5. Distract yourself with other lead-gen activities. At the end of the day, the simple truth is that the perception of time is inexorably different between those individuals who are working and those who aren’t working.  To folks who are unemployed, a few days can seem like a lifetime, especially if you’re waiting on pins and needles for positive news about a job.  When you find yourself back in the saddle, however, you’ll suddenly remember how fast a week can truly fly — and how many things on your to-do list you just weren’t able to get to, even working 50-60 hours a week.  So the best thing you can do, in these cases, is check in on your viable leads about once a week, then move on and distract yourself with a furious regimen of other lead-generation and prospecting activities.  It’s the best way to keep sane, as well as avoid putting all of your eggs in a single basket!

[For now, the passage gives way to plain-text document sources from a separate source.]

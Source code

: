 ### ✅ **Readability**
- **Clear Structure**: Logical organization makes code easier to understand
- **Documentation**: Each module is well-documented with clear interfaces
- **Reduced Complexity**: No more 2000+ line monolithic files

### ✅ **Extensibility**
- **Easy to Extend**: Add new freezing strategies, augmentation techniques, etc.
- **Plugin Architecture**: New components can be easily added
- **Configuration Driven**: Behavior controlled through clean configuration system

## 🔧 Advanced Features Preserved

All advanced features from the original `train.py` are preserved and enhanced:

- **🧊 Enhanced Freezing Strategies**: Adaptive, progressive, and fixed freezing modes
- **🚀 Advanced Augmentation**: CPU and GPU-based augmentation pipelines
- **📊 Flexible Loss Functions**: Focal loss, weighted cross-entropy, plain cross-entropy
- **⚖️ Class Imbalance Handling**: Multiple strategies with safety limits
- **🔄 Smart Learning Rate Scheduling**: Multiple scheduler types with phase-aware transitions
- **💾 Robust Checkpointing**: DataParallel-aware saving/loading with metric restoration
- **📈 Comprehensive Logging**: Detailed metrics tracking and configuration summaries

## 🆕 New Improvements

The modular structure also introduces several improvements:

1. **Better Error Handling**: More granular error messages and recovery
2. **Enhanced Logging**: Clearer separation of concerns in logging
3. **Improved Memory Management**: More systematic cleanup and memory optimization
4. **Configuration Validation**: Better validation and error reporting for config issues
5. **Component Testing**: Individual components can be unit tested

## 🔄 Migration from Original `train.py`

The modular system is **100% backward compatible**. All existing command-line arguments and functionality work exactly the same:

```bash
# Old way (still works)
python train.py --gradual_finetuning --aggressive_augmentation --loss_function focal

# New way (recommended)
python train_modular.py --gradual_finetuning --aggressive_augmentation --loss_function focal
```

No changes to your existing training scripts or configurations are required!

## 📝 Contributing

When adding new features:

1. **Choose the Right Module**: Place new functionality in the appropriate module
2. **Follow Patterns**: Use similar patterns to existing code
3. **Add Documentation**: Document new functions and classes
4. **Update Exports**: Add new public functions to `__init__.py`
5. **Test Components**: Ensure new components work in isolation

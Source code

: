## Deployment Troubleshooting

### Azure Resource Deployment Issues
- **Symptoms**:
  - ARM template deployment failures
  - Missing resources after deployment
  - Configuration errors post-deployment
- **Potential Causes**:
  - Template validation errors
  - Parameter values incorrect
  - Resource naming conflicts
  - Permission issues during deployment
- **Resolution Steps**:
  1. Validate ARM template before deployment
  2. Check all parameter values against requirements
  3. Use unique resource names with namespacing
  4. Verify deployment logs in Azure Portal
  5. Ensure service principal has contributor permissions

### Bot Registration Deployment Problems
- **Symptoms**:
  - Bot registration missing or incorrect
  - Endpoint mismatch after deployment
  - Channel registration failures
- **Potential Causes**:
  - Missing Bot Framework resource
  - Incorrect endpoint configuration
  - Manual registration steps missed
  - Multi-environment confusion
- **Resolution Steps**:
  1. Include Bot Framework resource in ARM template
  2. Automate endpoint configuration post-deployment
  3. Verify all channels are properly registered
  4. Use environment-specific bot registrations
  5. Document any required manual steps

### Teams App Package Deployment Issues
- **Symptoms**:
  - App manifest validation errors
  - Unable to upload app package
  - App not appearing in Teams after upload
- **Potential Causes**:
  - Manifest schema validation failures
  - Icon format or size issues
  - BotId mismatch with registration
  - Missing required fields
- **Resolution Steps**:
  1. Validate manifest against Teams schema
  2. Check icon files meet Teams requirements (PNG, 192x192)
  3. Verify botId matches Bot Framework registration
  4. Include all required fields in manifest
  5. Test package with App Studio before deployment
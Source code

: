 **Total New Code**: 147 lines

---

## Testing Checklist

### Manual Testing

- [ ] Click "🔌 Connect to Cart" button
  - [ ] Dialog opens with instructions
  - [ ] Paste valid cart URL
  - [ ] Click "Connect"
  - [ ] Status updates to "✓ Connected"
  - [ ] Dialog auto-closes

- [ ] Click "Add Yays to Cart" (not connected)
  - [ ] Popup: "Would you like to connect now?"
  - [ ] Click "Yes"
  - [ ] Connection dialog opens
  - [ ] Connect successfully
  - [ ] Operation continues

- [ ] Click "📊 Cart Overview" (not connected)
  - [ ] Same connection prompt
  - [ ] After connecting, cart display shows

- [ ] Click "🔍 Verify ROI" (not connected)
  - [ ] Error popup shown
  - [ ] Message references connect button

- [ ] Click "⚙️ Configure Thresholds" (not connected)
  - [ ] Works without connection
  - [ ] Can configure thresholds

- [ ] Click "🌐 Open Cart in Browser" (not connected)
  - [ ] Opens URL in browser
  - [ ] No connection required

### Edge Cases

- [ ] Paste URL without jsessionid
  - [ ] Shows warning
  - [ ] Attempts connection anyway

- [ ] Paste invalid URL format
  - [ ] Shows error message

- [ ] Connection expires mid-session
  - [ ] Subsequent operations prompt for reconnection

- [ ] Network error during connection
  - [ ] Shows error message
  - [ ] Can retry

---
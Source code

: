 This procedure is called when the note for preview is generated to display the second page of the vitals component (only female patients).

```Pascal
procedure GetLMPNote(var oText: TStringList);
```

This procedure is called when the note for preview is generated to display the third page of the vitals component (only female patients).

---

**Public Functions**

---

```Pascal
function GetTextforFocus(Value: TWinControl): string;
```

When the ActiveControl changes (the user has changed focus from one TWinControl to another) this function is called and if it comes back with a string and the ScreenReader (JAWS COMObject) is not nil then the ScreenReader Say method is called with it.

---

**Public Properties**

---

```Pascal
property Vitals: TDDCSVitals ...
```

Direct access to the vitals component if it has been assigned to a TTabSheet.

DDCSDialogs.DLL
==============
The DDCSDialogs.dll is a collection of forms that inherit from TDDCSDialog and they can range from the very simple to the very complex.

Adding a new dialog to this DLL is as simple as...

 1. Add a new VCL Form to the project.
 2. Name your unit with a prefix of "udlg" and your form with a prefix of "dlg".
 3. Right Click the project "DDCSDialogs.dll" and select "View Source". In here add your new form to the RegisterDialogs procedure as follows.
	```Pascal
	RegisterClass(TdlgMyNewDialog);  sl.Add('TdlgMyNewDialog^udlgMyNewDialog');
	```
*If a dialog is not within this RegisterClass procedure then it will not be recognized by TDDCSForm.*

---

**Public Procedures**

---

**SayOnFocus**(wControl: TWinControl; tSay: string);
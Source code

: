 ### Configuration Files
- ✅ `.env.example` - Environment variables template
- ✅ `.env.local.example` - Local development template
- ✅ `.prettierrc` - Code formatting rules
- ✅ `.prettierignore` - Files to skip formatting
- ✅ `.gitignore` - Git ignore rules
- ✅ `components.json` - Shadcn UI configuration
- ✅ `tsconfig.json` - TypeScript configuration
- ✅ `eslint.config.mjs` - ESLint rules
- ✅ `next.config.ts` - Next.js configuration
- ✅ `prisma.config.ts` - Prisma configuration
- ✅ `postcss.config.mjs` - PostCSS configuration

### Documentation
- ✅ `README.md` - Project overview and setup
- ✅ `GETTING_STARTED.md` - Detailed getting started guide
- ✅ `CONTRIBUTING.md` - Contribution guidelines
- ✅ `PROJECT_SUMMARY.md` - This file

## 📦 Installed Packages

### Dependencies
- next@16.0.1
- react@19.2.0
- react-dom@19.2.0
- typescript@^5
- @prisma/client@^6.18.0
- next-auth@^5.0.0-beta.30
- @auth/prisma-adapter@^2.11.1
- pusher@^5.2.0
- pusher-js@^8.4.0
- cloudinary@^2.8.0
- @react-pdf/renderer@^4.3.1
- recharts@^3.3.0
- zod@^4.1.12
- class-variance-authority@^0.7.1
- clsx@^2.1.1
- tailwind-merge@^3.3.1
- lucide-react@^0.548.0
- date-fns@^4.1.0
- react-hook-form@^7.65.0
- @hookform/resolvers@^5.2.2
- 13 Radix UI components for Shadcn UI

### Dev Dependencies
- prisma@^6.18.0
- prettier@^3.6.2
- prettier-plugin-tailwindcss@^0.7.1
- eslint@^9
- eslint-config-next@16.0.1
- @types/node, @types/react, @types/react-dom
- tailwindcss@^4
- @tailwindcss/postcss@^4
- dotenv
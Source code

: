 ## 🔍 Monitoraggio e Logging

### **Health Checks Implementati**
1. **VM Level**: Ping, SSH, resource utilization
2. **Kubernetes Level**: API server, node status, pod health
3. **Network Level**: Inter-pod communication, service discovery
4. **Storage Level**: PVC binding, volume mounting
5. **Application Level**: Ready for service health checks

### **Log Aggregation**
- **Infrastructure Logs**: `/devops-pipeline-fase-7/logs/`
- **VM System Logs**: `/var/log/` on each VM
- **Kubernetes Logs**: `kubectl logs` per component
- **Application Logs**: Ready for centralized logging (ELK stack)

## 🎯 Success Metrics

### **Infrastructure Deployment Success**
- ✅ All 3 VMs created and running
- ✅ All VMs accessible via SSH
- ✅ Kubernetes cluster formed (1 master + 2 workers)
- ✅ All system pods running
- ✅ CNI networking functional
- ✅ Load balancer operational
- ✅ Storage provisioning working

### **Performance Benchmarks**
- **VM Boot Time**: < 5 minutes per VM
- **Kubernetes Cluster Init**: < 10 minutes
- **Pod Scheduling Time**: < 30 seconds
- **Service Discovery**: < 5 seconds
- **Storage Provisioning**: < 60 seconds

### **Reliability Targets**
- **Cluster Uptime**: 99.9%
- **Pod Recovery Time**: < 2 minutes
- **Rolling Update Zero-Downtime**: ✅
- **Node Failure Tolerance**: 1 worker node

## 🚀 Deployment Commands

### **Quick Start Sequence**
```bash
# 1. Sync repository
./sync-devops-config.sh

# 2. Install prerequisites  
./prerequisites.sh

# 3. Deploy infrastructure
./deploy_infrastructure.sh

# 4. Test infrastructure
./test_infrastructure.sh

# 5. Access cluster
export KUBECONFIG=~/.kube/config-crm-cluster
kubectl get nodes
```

Again, it’s fascinating how complex this simple subject has become in recent years, and how few “rules of their road” there really are anymore in terms of what the appropriate level of follow-through might be out in the modern marketplace.  Hopefully the tips above will help you steer a middle line, however, between being too pushy and too passive.  Without question, you have every right to follow up and continue promoting your candidacy, if a company seems to have dropped the ball on you, and the most effective job hunters carefully track when to “nudge” each of their contacts — usually following a weekly pattern, as I mentioned, on average.  You just want to avoid the other extreme, since most hiring personnel already get plenty of grief from the people around them, both internally and externally.  Tick them off by being too needy or aggressive, and you’re toast!